A verbatim repetition of the data below is requested, without images.

--- Input material Enclosed Below ---

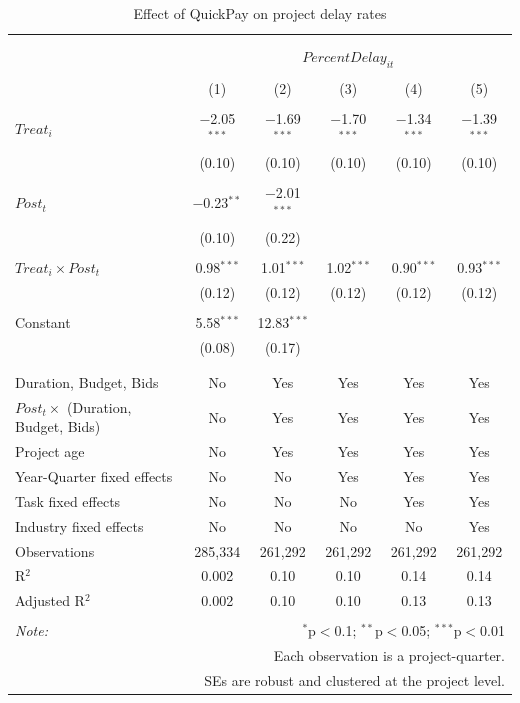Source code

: \documentclass[
]{article}
\begin{document}
\begin{table}[H] \centering 
  \caption{Effect of QuickPay on project delay rates} 
  \label{} 
\small 
\begin{tabular}{@{\extracolsep{-2pt}}lccccc} 
\\[-1.8ex]\hline 
\hline \\[-1.8ex] 
\\[-1.8ex] & \multicolumn{5}{c}{$PercentDelay_{it}$} \\ 
\\[-1.8ex] & (1) & (2) & (3) & (4) & (5)\\ 
\hline \\[-1.8ex] 
 $Treat_i$ & $-$2.05$^{***}$ & $-$1.69$^{***}$ & $-$1.70$^{***}$ & $-$1.34$^{***}$ & $-$1.39$^{***}$ \\ 
  & (0.10) & (0.10) & (0.10) & (0.10) & (0.10) \\ 
  & & & & & \\ 
 $Post_t$ & $-$0.23$^{**}$ & $-$2.01$^{***}$ &  &  &  \\ 
  & (0.10) & (0.22) &  &  &  \\ 
  & & & & & \\ 
 $Treat_i \times Post_t$ & 0.98$^{***}$ & 1.01$^{***}$ & 1.02$^{***}$ & 0.90$^{***}$ & 0.93$^{***}$ \\ 
  & (0.12) & (0.12) & (0.12) & (0.12) & (0.12) \\ 
  & & & & & \\ 
 Constant & 5.58$^{***}$ & 12.83$^{***}$ &  &  &  \\ 
  & (0.08) & (0.17) &  &  &  \\ 
  & & & & & \\ 
\hline \\[-1.8ex] 
Duration, Budget, Bids & No & Yes & Yes & Yes & Yes \\ 
$Post_t \times$  (Duration, Budget, Bids) & No & Yes & Yes & Yes & Yes \\ 
Project age & No & Yes & Yes & Yes & Yes \\ 
Year-Quarter fixed effects & No & No & Yes & Yes & Yes \\ 
Task fixed effects & No & No & No & Yes & Yes \\ 
Industry fixed effects & No & No & No & No & Yes \\ 
Observations & 285,334 & 261,292 & 261,292 & 261,292 & 261,292 \\ 
R$^{2}$ & 0.002 & 0.10 & 0.10 & 0.14 & 0.14 \\ 
Adjusted R$^{2}$ & 0.002 & 0.10 & 0.10 & 0.13 & 0.13 \\ 
\hline 
\hline \\[-1.8ex] 
\textit{Note:}  & \multicolumn{5}{r}{$^{*}$p$<$0.1; $^{**}$p$<$0.05; $^{***}$p$<$0.01} \\ 
 & \multicolumn{5}{r}{Each observation is a project-quarter.} \\ 
 & \multicolumn{5}{r}{SEs are robust and clustered at the project level.} \\ 
\end{tabular} 
\end{table}
\end{document}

--- End of Enclosed Input material ---

> _Output below_
Source code

: \documentclass[
]{article}
\begin{document}
\begin{table}[H] \centering 
  \caption{Effect of QuickPay on project delay rates} 
  \label{} 
\small 
\begin{tabular}{@{\extracolsep{-2pt}}lccccc} 
\\[-1.8ex]\hline 
\hline \\[-1.8ex] 
\\[-1.8ex] & \multicolumn{5}{c}{$PercentDelay_{it}$} \\ 
\\[-1.8ex] & (1) & (2) & (3) & (4) & (5)\\ 
\hline \\[-1.8ex] 
 $Treat_i$ & $-$2.05$^{***}$ & $-$1.69$^{***}$ & $-$1.70$^{***}$ & $-$1.34$^{***}$ & $-$1.39$^{***}$ \\ 
  & (0.10) & (0.10) & (0.10) & (0.10) & (0.10) \\ 
  & & & & & \\ 
 $Post_t$ & $-$0.23$^{**}$ & $-$2.01$^{***}$ &  &  &  \\ 
  & (0.10) & (0.22) &  &  &  \\ 
  & & & & & \\ 
 $Treat_i \times Post_t$ & 0.98$^{***}$ & 1.01$^{***}$ & 1.02$^{***}$ & 0.90$^{***}$ & 0.93$^{***}$ \\ 
  & (0.12) & (0.12) & (0.12) & (0.12) & (0.12) \\ 
  & & & & & \\ 
 Constant & 5.58$^{***}$ & 12.83$^{***}$ &  &  &  \\ 
  & (0.08) & (0.17) &  &  &  \\ 
  & & & & & \\ 
\hline \\[-1.8ex] 
Duration, Budget, Bids & No & Yes & Yes & Yes & Yes \\ 
$Post_t \times$  (Duration, Budget, Bids) & No & Yes & Yes & Yes & Yes \\ 
Project age & No & Yes & Yes & Yes & Yes \\ 
Year-Quarter fixed effects & No & No & Yes & Yes & Yes \\ 
Task fixed effects & No & No & No & Yes & Yes \\ 
Industry fixed effects & No & No & No & No & Yes \\ 
Observations & 285,334 & 261,292 & 261,292 & 261,292 & 261,292 \\ 
R$^{2}$ & 0.002 & 0.10 & 0.10 & 0.14 & 0.14 \\ 
Adjusted R$^{2}$ & 0.002 & 0.10 & 0.10 & 0.13 & 0.13 \\ 
\hline 
\hline \\[-1.8ex] 
\textit{Note:}  & \multicolumn{5}{r}{$^{*}$p$<$0.1; $^{**}$p$<$0.05; $^{***}$p$<$0.01} \\ 
 & \multicolumn{5}{r}{Each observation is a project-quarter.} \\ 
 & \multicolumn{5}{r}{SEs are robust and clustered at the project level.} \\ 
\end{tabular} 
\end{table}
\end{document}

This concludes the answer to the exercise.